Brian Massaka to pochodzący z Torunia gitarzysta jazzowy… i
owszem, mógłbym postawić przy tym sformułowaniu „jazzowy” kropkę, jednakże nie
do końca pozwala mi na to debiutancka wydana własnym sumptem płyta. Bo jeżeli
już chcieć ją w jakiś sposób zaszufladkować, najwłaściwszym pojęciem wydaje się
„muzyka improwizowana”, czerpiąca na równi z jazzu jak i z klasycznej muzyki
współczesnej (sonorystyka). Jest też Brian kolejnym „polskim” przedstawicielem
wydziału jazzu z Odense… po Tomaszu Dąbrowskim, Macieju Czajkowskim (o którego
płycie niebawem) czy muzykach z tria Zawadzki/ Praśniewski/ Wośko. Ta uwaga o
duńskiej uczelni nie pojawia się przez przypadek, jaki pisze gitarzysta o
swojej płycie: „Jest to zbiór kompozycji
zainspirowanymi moim wyjazdem do Danii, skandynawskim stylem życia, jak i
tworzenia muzyki i innego rodzaju sztuki. Na >>Brain<< znajduje się
11 moich oryginalnych kompozycji utrzymanych w bardzo różnych nastrojach,
ponieważ sztuka którą poznałem w Skandynawii jest niezwykle różnorodna i
nierzadko trudna do zdefiniowania…” i taka też jest w najkrótszym ujęciu muzyka
Briana… Trudna do zdefiniowania, ale też wymykająca się z góry narzucanym
określeniom muzycznym, którymi to ich autorzy często próbują określać gatunkową
przynależność poszczególnych muzyków.
Jest tu mroczny 3rd, niezwykle
urokliwy Stemme, a z drugiej strony
wykazujący wyraźne wpływy muzyki rockowej Before
Your Eyes z Przemkiem Piotrowskim czy intymne Express.

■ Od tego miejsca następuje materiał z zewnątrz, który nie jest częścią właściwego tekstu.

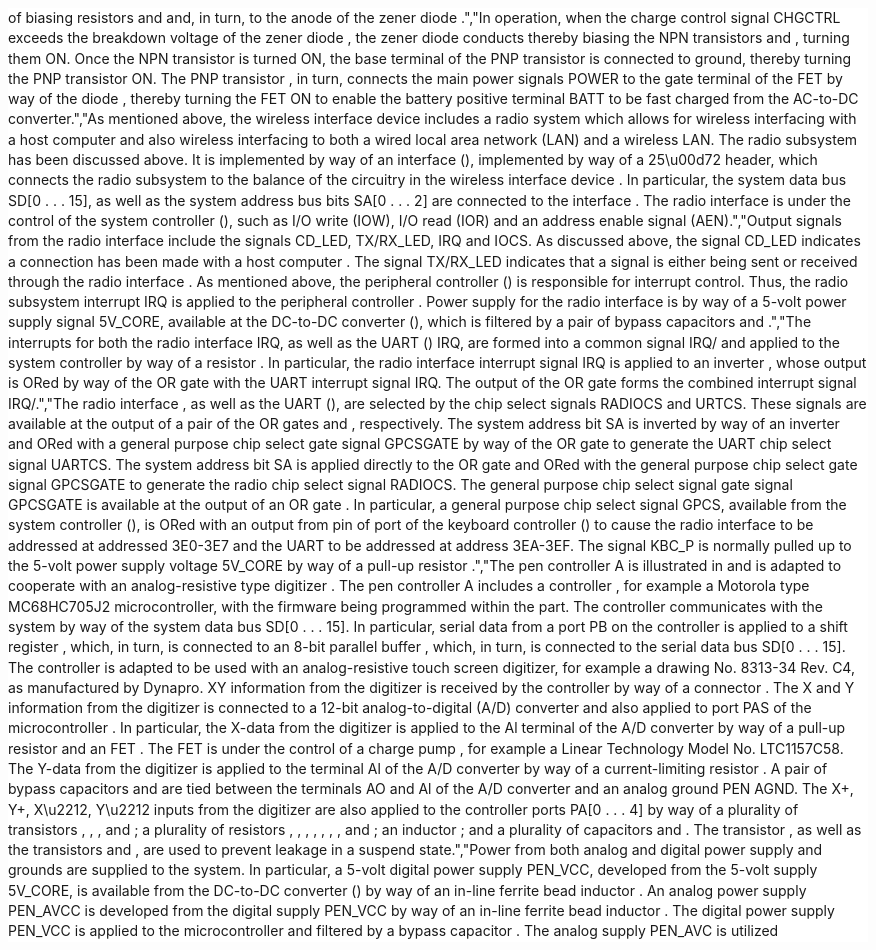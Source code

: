 of biasing resistors  and  and, in turn, to the anode of the zener diode .","In operation, when the charge control signal CHGCTRL exceeds the breakdown voltage of the zener diode , the zener diode  conducts thereby biasing the NPN transistors  and , turning them ON. Once the NPN transistor  is turned ON, the base terminal of the PNP transistor  is connected to ground, thereby turning the PNP transistor  ON. The PNP transistor , in turn, connects the main power signals POWER to the gate terminal of the FET  by way of the diode , thereby turning the FET  ON to enable the battery positive terminal BATT to be fast charged from the AC-to-DC converter.","As mentioned above, the wireless interface device  includes a radio system which allows for wireless interfacing with a host computer and also wireless interfacing to both a wired local area network (LAN) and a wireless LAN. The radio subsystem has been discussed above. It is implemented by way of an interface  (), implemented by way of a 25\u00d72 header, which connects the radio subsystem to the balance of the circuitry in the wireless interface device . In particular, the system data bus SD[0 . . . 15], as well as the system address bus bits SA[0 . . . 2] are connected to the interface . The radio interface  is under the control of the system controller  (), such as I\/O write (IOW), I\/O read (IOR) and an address enable signal (AEN).","Output signals from the radio interface  include the signals CD_LED, TX\/RX_LED, IRQ and IOCS. As discussed above, the signal CD_LED indicates a connection has been made with a host computer . The signal TX\/RX_LED indicates that a signal is either being sent or received through the radio interface . As mentioned above, the peripheral controller  () is responsible for interrupt control. Thus, the radio subsystem interrupt IRQ is applied to the peripheral controller . Power supply for the radio interface  is by way of a 5-volt power supply signal 5V_CORE, available at the DC-to-DC converter  (), which is filtered by a pair of bypass capacitors  and .","The interrupts for both the radio interface  IRQ, as well as the UART  () IRQ, are formed into a common signal IRQ\/ and applied to the system controller  by way of a resistor . In particular, the radio interface interrupt signal IRQ is applied to an inverter , whose output is ORed by way of the OR gate  with the UART  interrupt signal IRQ. The output of the OR gate  forms the combined interrupt signal IRQ\/.","The radio interface , as well as the UART  (), are selected by the chip select signals RADIOCS and URTCS. These signals are available at the output of a pair of the OR gates  and , respectively. The system address bit SA is inverted by way of an inverter  and ORed with a general purpose chip select gate signal GPCSGATE by way of the OR gate  to generate the UART chip select signal UARTCS. The system address bit SA is applied directly to the OR gate  and ORed with the general purpose chip select gate signal GPCSGATE to generate the radio chip select signal RADIOCS. The general purpose chip select signal gate signal GPCSGATE is available at the output of an OR gate . In particular, a general purpose chip select signal GPCS, available from the system controller  (), is ORed with an output from pin  of port  of the keyboard controller  () to cause the radio interface  to be addressed at addressed 3E0-3E7 and the UART  to be addressed at address 3EA-3EF. The signal KBC_P is normally pulled up to the 5-volt power supply voltage 5V_CORE by way of a pull-up resistor .","The pen controller A is illustrated in  and is adapted to cooperate with an analog-resistive type digitizer . The pen controller A includes a controller , for example a Motorola type MC68HC705J2 microcontroller, with the firmware being programmed within the part. The controller  communicates with the system by way of the system data bus SD[0 . . . 15]. In particular, serial data from a port PB on the controller  is applied to a shift register , which, in turn, is connected to an 8-bit parallel buffer , which, in turn, is connected to the serial data bus SD[0 . . . 15]. The controller  is adapted to be used with an analog-resistive touch screen digitizer, for example a drawing No. 8313-34 Rev. C4, as manufactured by Dynapro. XY information from the digitizer  is received by the controller  by way of a connector . The X and Y information from the digitizer is connected to a 12-bit analog-to-digital (A\/D) converter and also applied to port PAS of the microcontroller . In particular, the X-data from the digitizer is applied to the Al terminal of the A\/D converter  by way of a pull-up resistor  and an FET . The FET  is under the control of a charge pump , for example a Linear Technology Model No. LTC1157C58. The Y-data from the digitizer is applied to the terminal Al of the A\/D converter  by way of a current-limiting resistor . A pair of bypass capacitors  and  are tied between the terminals AO and Al of the A\/D converter  and an analog ground PEN AGND. The X+, Y+, X\u2212, Y\u2212 inputs from the digitizer are also applied to the controller ports PA[0 . . . 4] by way of a plurality of transistors , , ,  and ; a plurality of resistors , , , , , , ,  and ; an inductor ; and a plurality of capacitors  and . The transistor , as well as the transistors  and , are used to prevent leakage in a suspend state.","Power from both analog and digital power supply and grounds are supplied to the system. In particular, a 5-volt digital power supply PEN_VCC, developed from the 5-volt supply 5V_CORE, is available from the DC-to-DC converter  () by way of an in-line ferrite bead inductor . An analog power supply PEN_AVCC is developed from the digital supply PEN_VCC by way of an in-line ferrite bead inductor . The digital power supply PEN_VCC is applied to the microcontroller  and filtered by a bypass capacitor . The analog supply PEN_AVC is utilized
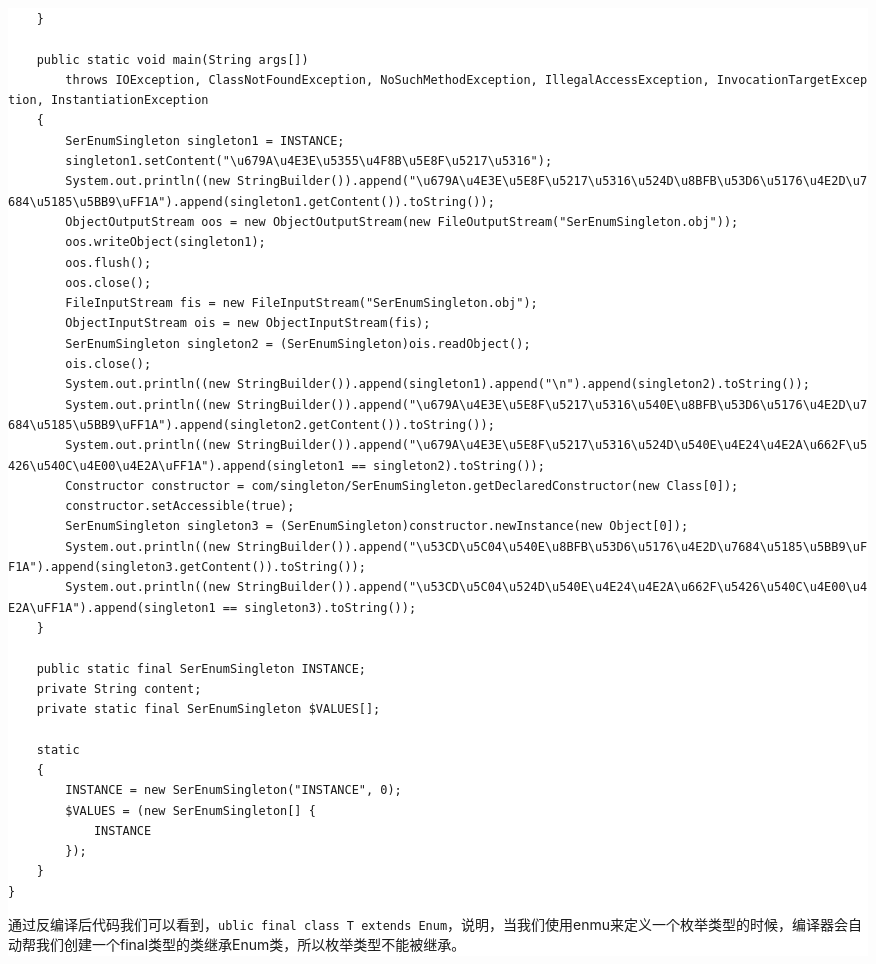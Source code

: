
 ```
    }

    public static void main(String args[])
        throws IOException, ClassNotFoundException, NoSuchMethodException, IllegalAccessException, InvocationTargetException, InstantiationException
    {
        SerEnumSingleton singleton1 = INSTANCE;
        singleton1.setContent("\u679A\u4E3E\u5355\u4F8B\u5E8F\u5217\u5316");
        System.out.println((new StringBuilder()).append("\u679A\u4E3E\u5E8F\u5217\u5316\u524D\u8BFB\u53D6\u5176\u4E2D\u7684\u5185\u5BB9\uFF1A").append(singleton1.getContent()).toString());
        ObjectOutputStream oos = new ObjectOutputStream(new FileOutputStream("SerEnumSingleton.obj"));
        oos.writeObject(singleton1);
        oos.flush();
        oos.close();
        FileInputStream fis = new FileInputStream("SerEnumSingleton.obj");
        ObjectInputStream ois = new ObjectInputStream(fis);
        SerEnumSingleton singleton2 = (SerEnumSingleton)ois.readObject();
        ois.close();
        System.out.println((new StringBuilder()).append(singleton1).append("\n").append(singleton2).toString());
        System.out.println((new StringBuilder()).append("\u679A\u4E3E\u5E8F\u5217\u5316\u540E\u8BFB\u53D6\u5176\u4E2D\u7684\u5185\u5BB9\uFF1A").append(singleton2.getContent()).toString());
        System.out.println((new StringBuilder()).append("\u679A\u4E3E\u5E8F\u5217\u5316\u524D\u540E\u4E24\u4E2A\u662F\u5426\u540C\u4E00\u4E2A\uFF1A").append(singleton1 == singleton2).toString());
        Constructor constructor = com/singleton/SerEnumSingleton.getDeclaredConstructor(new Class[0]);
        constructor.setAccessible(true);
        SerEnumSingleton singleton3 = (SerEnumSingleton)constructor.newInstance(new Object[0]);
        System.out.println((new StringBuilder()).append("\u53CD\u5C04\u540E\u8BFB\u53D6\u5176\u4E2D\u7684\u5185\u5BB9\uFF1A").append(singleton3.getContent()).toString());
        System.out.println((new StringBuilder()).append("\u53CD\u5C04\u524D\u540E\u4E24\u4E2A\u662F\u5426\u540C\u4E00\u4E2A\uFF1A").append(singleton1 == singleton3).toString());
    }

    public static final SerEnumSingleton INSTANCE;
    private String content;
    private static final SerEnumSingleton $VALUES[];

    static 
    {
        INSTANCE = new SerEnumSingleton("INSTANCE", 0);
        $VALUES = (new SerEnumSingleton[] {
            INSTANCE
        });
    }
}
```

通过反编译后代码我们可以看到，`ublic final class T extends Enum`，说明，当我们使用enmu来定义一个枚举类型的时候，编译器会自动帮我们创建一个final类型的类继承Enum类，所以枚举类型不能被继承。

Generalnie jest to na pewno ciekawy muzycznie debiut
gitarzysty, który poszukuje jeszcze dla siebie konkretnych środków wyrażania
swojej muzycznej wrażliwości… i to jest w zasadzie w nim najbardziej
intrygujące… zmienność charakterów poszczególnych kompozycji i niezwykła wręcz emocjonalnośc poszczególnych kawałków.
Jeżeli gitarzysta będzie dalej konsekwentnie poszukiwał „swoich”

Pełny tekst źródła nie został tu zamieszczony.